An absurdly small storefront restaurant, El Camino Real is positively spacious compared to another Midtown taqueria in a former shop (in this case a part of the former Lamar’s doughnut flagship store), Hamburguesas Los Compas, which does for the lowly hamburger—among other things—what Salma Hayak does for rosewater face wash. It looks very, very nice.

A grilled burger at this venue might also be topped with a thin slice of grilled ham and fresh avocado slices, tomato, onion, lettuce. Unusual for a burger, but tasty. There are a few more burger choices, several street taco offerings, and at least one delicious burrito. There have been almost a half dozen restaurant concepts that have quickly opened and closed in this tiny space—across Linwood Boulevard from Costco—and anything that lasts longer than an I Love Lucy re-run is worth a visit, if only for compelling cocktail party conversation.

There are some restaurant ideas that evoke more enthusiasm in Kansas City than others. And even if the empanadas at this unlikely venue housing Empanada Madness, 906 Southwest Blvd., since 2013 hadn’t been so light and flavorful, the place would have still caught on for the excellent choice of arepas, Venezuluan-style empanadas, pastellitos (puffier, Cuban-style empanadas) and salsa concoctions.

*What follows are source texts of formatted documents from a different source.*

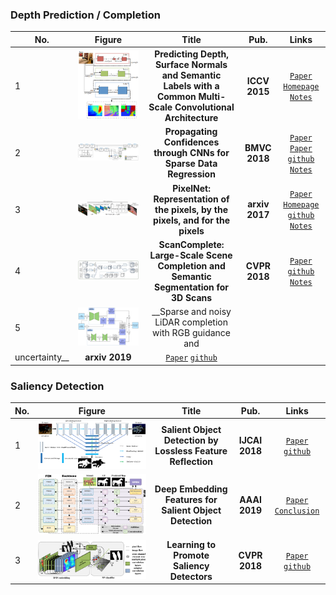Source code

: ### Depth Prediction / Completion

|No.   |Figure   |Title   |Pub.  |Links|    
|-----|:-----:|:-----:|:-----:|:---:|   
|1|![Depth-surfacenormal-semanticlabels](PaperReading/data/1.png)|__Predicting Depth, Surface Normals and Semantic Labels with a Common Multi-Scale Convolutional Architecture__|__ICCV 2015__|[`Paper`](https://arxiv.org/pdf/1411.4734v4.pdf) [`Homepage`](https://cs.nyu.edu/~deigen/dnl/) [`Notes`](PaperReading/2015_ICCV_Predicting_Depth_Surface_Normals_and_Semantic_Labels_with_a_Common_Multi_Scale_Convolutional_Architecture.md)|  
|2|![Propagate-confidence](PaperReading/data/propagate_net.png)|__Propagating Confidences through CNNs for Sparse Data Regression__|__BMVC 2018__|[`Paper`](https://arxiv.org/abs/1805.11913) [`Paper`](https://arxiv.org/abs/1811.01791) [`github`](https://github.com/abdo-eldesokey/nconv) [`Notes`](PaperReading/2018_arxiv_Propagating_Confidences_through_CNNs_for_Sparse_Data_Regression.md)|  
|3|![PixelNet](PaperReading/data/pixelnet_net.png)|__PixelNet: Representation of the pixels, by the pixels, and for the pixels__|__arxiv 2017__|[`Paper`](http://www.cs.cmu.edu/~aayushb/pixelNet/pixelnet.pdf) [`Homepage`](http://www.cs.cmu.edu/~aayushb/pixelNet/) [`github`](https://github.com/aayushbansal/PixelNet) [`Notes`](2017_arxiv_PixelNet_Representation_of_the_pixels_by_the_pixels_and_for_the_pixels.md)| 
|4|![ScanComplete](PaperReading/data/scancomplete_net.png)|__ScanComplete: Large-Scale Scene Completion and Semantic Segmentation for 3D Scans__|__CVPR 2018__|[`Paper`](https://arxiv.org/pdf/1712.10215.pdf) [`github`](https://github.com/angeladai/ScanComplete) [`Notes`](PaperReading/2018_CVPR_ScanComplete_Large_Scale_Scene_Completion_and_Semantic_Segmentation_for_3D_Scans.md)|  
|5|![uncertainty](PaperReading/data/uncertainty.png)|__Sparse and noisy LiDAR completion with RGB guidance and
uncertainty__|__arxiv 2019__|[`Paper`](https://arxiv.org/abs/1902.05356) [`github`](https://github.com/wvangansbeke/Sparse-Depth-Completion)|  


### Saliency Detection

|No.   |Figure   |Title   |Pub.  |Links|    
|-----|:-----:|:-----:|:-----:|:---:|   
|1|![SFCN](PaperReading/data/SFCN_net.png)|__Salient Object Detection by Lossless Feature Reflection__|__IJCAI 2018__|[`Paper`](https://arxiv.org/pdf/1411.4734v4.pdf) [`github`](https://github.com/Pchank/caffe-sal/blob/master/IIAU2018.md) |  
|2|![RFIN](PaperReading/data/RFIN_net.png)|__Deep Embedding Features for Salient Object Detection__|__AAAI 2019__|[`Paper`](https://drive.google.com/file/d/1l02_GtoMxRFy9IJifSjs-zjYOOQWoBfx/view) [`Conclusion`](PaperReading/2019_AAAI_RFIN.md) |  
|3|![LPS](PaperReading/data/LPS_net.png)|__Learning to Promote Saliency Detectors__|__CVPR 2018__|[`Paper`](https://drive.google.com/file/d/1sGSMt8ZPZNFaStwiAeS6jkeBURSDHtO0/view) [`github`](https://github.com/zengxianyu/lps) |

It was almost immediately successful, proving that a good location is a blessing, but a good product is a miracle.

Long before Ann Liberda began running restaurants, the lithe former hairstylist from Vietnam was working in them, spinning her experience and considerable charm to create a small empire of Thai Place restaurants, frequently employing her children as staffers. She expanded a lot in the early days—a case of too much, too soon said her detractors. But Liberda is, if nothing else, a force of nature to be reckoned with and if some of her locations fell faster than Saigon, she simply dusted off her form-fitting ao ngu than and moved on to the next project.

Liberda’s latest restaurant, like some of her past projects, is a reclamation event: turning an unassuming neighborhood saloon (in this case a convivial, but unglamorous joint in Waldo) into a sleek operation that opened under the Thai Place banner. The transformation took place in July, turning the former Swagger space into a tasteful dining room in shades of black, cool gray, and turquoise napkins with the invariable formal portraits of Thailand’s royal family.

Jonathan Justus—the celebrated chef-owner of Justus Drugstore and Black Dirt—gives the new Thai Place (operated by Ann Liberda’s son, Teddy, and his wife, Pam) high points for its imaginative and offbeat menu, which leans away from the traditional Thai Place restaurant choices (Phad Thai, King and Ann Chicken) to showcase more flamboyant offerings like a hoison brisket stir-fry or beef short ribs in a coconut Mussaman curry.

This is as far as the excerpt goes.